__Brief__
Among these entries, how many lines have the string "supply" in them? Only the number is needed.

(Plain-text document sources)
○ ○ ○

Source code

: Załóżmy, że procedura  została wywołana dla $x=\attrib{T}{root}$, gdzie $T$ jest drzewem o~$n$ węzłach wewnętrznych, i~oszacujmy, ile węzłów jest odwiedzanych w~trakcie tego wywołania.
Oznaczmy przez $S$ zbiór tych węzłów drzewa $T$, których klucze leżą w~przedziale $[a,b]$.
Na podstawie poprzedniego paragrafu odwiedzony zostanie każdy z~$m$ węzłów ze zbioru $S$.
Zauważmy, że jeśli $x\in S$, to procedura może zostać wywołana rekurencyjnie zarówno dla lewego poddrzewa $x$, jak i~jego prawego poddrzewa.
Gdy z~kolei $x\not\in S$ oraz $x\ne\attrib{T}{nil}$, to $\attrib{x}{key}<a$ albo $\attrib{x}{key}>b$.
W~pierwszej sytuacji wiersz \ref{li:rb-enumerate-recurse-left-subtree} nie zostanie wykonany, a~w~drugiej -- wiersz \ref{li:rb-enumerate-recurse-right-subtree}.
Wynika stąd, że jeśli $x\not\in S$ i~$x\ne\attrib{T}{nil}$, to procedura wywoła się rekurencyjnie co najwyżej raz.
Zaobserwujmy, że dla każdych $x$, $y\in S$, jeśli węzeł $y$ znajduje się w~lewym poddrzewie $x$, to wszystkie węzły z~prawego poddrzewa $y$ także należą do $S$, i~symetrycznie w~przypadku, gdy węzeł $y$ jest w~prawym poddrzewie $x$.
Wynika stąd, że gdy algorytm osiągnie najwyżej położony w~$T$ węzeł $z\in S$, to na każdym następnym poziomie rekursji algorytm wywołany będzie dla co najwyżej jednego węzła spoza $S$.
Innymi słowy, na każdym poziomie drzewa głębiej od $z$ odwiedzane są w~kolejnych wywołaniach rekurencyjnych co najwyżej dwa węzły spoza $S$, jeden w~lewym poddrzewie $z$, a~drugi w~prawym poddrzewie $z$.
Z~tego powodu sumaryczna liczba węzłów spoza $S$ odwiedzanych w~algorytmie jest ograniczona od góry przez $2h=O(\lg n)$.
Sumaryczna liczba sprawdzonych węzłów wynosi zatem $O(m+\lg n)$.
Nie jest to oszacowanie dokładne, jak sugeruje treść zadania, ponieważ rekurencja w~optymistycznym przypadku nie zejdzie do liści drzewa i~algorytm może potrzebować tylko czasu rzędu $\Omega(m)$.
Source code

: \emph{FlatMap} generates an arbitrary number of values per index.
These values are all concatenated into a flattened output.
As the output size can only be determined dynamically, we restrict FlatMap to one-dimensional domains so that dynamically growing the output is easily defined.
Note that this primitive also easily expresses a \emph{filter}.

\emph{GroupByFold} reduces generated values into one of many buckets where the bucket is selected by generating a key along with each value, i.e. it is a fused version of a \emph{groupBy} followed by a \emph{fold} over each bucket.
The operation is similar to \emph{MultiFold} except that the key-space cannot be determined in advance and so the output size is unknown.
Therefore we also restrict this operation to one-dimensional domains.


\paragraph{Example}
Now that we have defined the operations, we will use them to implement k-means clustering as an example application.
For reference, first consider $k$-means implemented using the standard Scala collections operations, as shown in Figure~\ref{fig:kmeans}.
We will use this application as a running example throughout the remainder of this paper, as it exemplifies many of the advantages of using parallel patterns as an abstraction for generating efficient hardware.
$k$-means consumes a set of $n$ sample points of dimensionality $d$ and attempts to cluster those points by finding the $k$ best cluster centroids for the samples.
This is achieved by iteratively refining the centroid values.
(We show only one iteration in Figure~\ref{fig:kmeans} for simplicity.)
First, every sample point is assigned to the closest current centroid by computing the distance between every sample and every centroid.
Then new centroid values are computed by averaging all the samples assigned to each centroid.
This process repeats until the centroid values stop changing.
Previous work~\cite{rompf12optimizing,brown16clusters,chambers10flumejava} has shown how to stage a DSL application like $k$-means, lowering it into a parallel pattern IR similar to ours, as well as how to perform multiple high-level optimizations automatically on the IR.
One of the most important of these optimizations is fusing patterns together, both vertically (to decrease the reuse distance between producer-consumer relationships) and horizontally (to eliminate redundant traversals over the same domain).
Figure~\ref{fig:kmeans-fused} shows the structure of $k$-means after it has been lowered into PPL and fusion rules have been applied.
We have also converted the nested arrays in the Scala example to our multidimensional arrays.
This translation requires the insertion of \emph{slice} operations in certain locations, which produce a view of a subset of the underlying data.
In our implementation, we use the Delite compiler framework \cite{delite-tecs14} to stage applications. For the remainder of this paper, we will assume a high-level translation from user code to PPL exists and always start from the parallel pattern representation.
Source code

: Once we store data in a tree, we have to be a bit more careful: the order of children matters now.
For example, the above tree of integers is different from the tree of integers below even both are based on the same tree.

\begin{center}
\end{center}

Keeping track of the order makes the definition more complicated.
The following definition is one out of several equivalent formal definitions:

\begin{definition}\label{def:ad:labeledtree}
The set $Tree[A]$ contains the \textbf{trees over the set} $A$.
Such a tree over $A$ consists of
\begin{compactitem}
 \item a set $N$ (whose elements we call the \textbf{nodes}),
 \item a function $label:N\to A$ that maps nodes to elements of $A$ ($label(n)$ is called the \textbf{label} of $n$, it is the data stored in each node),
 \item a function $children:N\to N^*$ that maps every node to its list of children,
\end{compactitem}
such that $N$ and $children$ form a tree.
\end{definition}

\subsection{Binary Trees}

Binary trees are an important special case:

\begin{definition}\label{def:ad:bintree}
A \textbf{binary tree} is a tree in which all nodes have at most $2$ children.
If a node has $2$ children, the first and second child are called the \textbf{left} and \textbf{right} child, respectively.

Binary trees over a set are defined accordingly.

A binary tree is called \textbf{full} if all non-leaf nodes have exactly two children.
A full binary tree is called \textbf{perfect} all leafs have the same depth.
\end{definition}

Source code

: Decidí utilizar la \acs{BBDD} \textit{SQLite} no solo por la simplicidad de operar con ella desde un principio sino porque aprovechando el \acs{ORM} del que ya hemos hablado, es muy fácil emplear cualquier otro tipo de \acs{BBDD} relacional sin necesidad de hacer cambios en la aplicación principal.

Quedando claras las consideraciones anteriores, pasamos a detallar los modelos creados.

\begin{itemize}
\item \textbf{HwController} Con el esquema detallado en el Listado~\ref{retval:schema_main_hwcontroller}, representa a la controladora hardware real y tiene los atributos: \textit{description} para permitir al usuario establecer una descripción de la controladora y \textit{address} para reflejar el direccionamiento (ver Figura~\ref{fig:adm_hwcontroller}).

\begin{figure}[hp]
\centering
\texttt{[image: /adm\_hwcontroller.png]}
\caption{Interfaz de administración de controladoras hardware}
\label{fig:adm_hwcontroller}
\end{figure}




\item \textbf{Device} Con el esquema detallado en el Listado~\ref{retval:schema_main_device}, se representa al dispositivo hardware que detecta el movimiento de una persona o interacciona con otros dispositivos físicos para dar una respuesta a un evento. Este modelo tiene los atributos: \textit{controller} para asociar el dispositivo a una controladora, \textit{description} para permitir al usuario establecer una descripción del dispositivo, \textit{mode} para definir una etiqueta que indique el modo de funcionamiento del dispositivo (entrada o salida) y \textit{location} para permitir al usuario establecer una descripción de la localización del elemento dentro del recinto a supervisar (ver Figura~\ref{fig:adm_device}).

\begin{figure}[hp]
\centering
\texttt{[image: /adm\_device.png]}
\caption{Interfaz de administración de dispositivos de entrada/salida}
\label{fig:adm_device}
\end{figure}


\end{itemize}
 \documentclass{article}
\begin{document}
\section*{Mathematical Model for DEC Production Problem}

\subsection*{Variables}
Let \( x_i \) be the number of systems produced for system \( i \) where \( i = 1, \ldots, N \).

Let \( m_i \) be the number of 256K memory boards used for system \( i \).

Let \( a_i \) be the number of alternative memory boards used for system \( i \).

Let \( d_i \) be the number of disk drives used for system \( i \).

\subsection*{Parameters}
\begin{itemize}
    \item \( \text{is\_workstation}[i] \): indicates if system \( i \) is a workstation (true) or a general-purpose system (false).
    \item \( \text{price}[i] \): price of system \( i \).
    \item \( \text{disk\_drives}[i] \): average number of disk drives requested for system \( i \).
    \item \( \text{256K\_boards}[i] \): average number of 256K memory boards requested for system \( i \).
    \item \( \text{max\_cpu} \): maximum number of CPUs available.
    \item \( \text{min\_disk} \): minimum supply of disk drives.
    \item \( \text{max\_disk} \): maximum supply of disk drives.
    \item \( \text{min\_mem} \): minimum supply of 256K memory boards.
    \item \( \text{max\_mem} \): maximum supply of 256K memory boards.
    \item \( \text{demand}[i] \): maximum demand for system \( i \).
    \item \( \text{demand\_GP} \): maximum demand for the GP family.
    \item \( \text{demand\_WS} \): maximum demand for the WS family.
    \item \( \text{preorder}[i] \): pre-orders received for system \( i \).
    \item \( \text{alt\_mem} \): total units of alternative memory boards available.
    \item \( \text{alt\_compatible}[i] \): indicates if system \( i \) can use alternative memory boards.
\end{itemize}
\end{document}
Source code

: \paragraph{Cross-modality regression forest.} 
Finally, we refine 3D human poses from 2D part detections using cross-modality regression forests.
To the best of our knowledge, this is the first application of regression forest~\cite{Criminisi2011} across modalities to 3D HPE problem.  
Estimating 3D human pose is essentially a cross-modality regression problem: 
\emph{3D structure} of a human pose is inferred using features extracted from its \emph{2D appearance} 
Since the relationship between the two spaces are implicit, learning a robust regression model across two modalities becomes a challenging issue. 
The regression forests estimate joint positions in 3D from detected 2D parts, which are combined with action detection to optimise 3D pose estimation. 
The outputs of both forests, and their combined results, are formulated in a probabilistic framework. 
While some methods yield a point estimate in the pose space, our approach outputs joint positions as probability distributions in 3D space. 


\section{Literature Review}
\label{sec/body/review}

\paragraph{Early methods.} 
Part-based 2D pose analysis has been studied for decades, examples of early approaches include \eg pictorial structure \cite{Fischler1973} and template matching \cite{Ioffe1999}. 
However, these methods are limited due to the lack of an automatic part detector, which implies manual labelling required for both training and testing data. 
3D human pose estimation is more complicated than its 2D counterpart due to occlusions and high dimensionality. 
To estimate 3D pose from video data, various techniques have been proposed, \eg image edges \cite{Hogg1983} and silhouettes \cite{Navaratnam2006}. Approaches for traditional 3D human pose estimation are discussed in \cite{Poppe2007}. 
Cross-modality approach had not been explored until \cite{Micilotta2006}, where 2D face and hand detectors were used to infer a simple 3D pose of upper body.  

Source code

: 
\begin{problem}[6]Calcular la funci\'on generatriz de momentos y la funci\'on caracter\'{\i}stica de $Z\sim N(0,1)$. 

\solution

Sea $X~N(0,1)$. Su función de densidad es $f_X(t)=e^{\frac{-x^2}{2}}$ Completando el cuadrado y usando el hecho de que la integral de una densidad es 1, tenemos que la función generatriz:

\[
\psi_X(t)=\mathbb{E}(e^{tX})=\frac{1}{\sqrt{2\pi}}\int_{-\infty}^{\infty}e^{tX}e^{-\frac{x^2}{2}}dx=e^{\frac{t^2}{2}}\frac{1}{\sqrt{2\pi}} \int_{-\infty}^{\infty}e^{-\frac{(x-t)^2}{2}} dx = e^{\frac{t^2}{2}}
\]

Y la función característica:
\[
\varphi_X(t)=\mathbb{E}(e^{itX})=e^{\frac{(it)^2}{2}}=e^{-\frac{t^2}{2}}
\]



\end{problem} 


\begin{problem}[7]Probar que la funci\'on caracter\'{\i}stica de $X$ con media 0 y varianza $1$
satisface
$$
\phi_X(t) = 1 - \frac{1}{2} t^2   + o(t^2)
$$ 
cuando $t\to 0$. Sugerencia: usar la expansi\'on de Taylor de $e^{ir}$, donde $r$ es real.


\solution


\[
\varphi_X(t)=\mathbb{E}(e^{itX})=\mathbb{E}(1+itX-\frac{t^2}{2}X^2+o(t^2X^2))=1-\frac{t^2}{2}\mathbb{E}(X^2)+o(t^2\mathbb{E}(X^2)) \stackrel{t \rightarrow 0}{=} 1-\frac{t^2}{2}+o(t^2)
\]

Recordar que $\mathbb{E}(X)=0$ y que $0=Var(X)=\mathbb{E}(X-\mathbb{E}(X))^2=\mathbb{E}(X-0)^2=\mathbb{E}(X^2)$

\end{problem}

○ ○ ○

__Completed exercise__
4